[[ Material for this task, beginning ]]

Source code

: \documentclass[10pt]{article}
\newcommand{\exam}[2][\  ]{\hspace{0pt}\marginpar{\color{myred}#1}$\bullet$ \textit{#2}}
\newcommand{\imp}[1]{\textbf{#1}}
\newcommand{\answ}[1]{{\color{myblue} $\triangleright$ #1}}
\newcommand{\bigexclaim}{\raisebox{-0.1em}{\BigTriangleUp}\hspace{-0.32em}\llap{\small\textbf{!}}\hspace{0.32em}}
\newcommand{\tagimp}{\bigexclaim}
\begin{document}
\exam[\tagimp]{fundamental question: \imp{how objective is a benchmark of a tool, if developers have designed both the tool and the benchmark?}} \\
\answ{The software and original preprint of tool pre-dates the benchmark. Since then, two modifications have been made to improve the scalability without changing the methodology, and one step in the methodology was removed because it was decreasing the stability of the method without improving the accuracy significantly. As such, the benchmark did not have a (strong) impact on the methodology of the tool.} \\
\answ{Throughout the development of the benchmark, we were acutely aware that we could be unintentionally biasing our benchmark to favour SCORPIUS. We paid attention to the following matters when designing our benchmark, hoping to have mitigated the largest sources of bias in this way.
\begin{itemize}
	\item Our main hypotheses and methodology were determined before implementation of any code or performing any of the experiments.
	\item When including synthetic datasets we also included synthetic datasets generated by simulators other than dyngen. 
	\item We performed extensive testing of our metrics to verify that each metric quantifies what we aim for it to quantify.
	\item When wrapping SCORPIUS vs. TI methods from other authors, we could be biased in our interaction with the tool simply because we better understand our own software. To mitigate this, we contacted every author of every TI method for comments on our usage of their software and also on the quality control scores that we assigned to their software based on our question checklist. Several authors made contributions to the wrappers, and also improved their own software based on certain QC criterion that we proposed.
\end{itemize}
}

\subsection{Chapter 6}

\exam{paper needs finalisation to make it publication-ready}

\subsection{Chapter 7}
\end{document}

[[ Material for this task, end ]]

*To do*: From the first line to the last, copy the data exactly.

*Solution to this task*:
Source code

: \documentclass[10pt]{article}
\newcommand{\exam}[2][\  ]{\hspace{0pt}\marginpar{\color{myred}#1}$\bullet$ \textit{#2}}
\newcommand{\imp}[1]{\textbf{#1}}
\newcommand{\answ}[1]{{\color{myblue} $\triangleright$ #1}}
\newcommand{\bigexclaim}{\raisebox{-0.1em}{\BigTriangleUp}\hspace{-0.32em}\llap{\small\textbf{!}}\hspace{0.32em}}
\newcommand{\tagimp}{\bigexclaim}
\begin{document}
\exam[\tagimp]{fundamental question: \imp{how objective is a benchmark of a tool, if developers have designed both the tool and the benchmark?}} \\
\answ{The software and original preprint of tool pre-dates the benchmark. Since then, two modifications have been made to improve the scalability without changing the methodology, and one step in the methodology was removed because it was decreasing the stability of the method without improving the accuracy significantly. As such, the benchmark did not have a (strong) impact on the methodology of the tool.} \\
\answ{Throughout the development of the benchmark, we were acutely aware that we could be unintentionally biasing our benchmark to favour SCORPIUS. We paid attention to the following matters when designing our benchmark, hoping to have mitigated the largest sources of bias in this way.
\begin{itemize}
	\item Our main hypotheses and methodology were determined before implementation of any code or performing any of the experiments.
	\item When including synthetic datasets we also included synthetic datasets generated by simulators other than dyngen. 
	\item We performed extensive testing of our metrics to verify that each metric quantifies what we aim for it to quantify.
	\item When wrapping SCORPIUS vs. TI methods from other authors, we could be biased in our interaction with the tool simply because we better understand our own software. To mitigate this, we contacted every author of every TI method for comments on our usage of their software and also on the quality control scores that we assigned to their software based on our question checklist. Several authors made contributions to the wrappers, and also improved their own software based on certain QC criterion that we proposed.
\end{itemize}
}

\subsection{Chapter 6}

\exam{paper needs finalisation to make it publication-ready}

\subsection{Chapter 7}
\end{document}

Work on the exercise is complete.